The magic of all this lies in comparing the new normalized image to the old normal exposure. Find your tagged one-star normal image and compare it with the new normalized image in side-by-side mode in the library module. What we see is a significant amount of noise reduction and more shadow detail, particularly at the higher ISOs. In this screenshot of the ISO 640 side-by-side we can see that the normalized image on the right has better shadow texture, better shadow transition gradation on the cup, and less noise. In the ISO 160 side-by-side, you can even see the cup separation from the felt background in the dark shadow area in the normalize image on the right.
Because we’ve overexposed during capture, commonly called Expose To The Right (ETTR), we effectively shifted our data up toward the upper areas of the tonal range, where sensors record more information. As a result we don’t have a true black on our normalized histogram, so we can fiddle with the black setting or tone curve to bring some black tones back in. How much really depends on how high or low key your subject matter is, and you’ll probably have to do adjust this on a case by case basis.
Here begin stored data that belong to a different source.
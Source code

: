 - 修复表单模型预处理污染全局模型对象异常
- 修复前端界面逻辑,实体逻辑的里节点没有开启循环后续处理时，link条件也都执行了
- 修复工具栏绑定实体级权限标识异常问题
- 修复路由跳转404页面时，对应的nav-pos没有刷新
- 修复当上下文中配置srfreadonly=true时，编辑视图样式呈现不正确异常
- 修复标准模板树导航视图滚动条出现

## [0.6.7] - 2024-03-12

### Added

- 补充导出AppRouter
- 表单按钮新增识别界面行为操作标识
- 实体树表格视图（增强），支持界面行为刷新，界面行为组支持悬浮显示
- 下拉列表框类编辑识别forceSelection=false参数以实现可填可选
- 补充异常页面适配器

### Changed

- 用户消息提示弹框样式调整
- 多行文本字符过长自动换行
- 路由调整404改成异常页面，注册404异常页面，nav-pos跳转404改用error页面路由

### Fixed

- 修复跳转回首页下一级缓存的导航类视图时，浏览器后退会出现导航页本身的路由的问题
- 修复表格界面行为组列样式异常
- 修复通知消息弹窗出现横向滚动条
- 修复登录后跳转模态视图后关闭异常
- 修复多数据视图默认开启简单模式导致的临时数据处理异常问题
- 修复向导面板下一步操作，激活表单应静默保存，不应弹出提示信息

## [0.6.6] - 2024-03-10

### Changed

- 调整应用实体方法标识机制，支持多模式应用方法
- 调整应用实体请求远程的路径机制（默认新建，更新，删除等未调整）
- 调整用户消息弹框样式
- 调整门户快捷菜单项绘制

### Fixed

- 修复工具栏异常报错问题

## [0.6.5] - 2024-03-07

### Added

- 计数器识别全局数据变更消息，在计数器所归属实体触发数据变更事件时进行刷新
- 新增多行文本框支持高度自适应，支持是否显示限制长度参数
For those of you who shoot primarily for highlight details and don’t give two flips about shadow detail or overall range, these tests may not matter much. Since the camera is inherently underexposing a bit, you’re in no danger of clipping your highlight detail. But for people who want to exploit their sensor’s maximum dynamic range, have less noise, smoother shadow gradients and more shadow detail, knowing your camera’s true RAW capture exposures will help.
What are you thoughts on this? Can you think of other tests we should run or ways these results could be useful?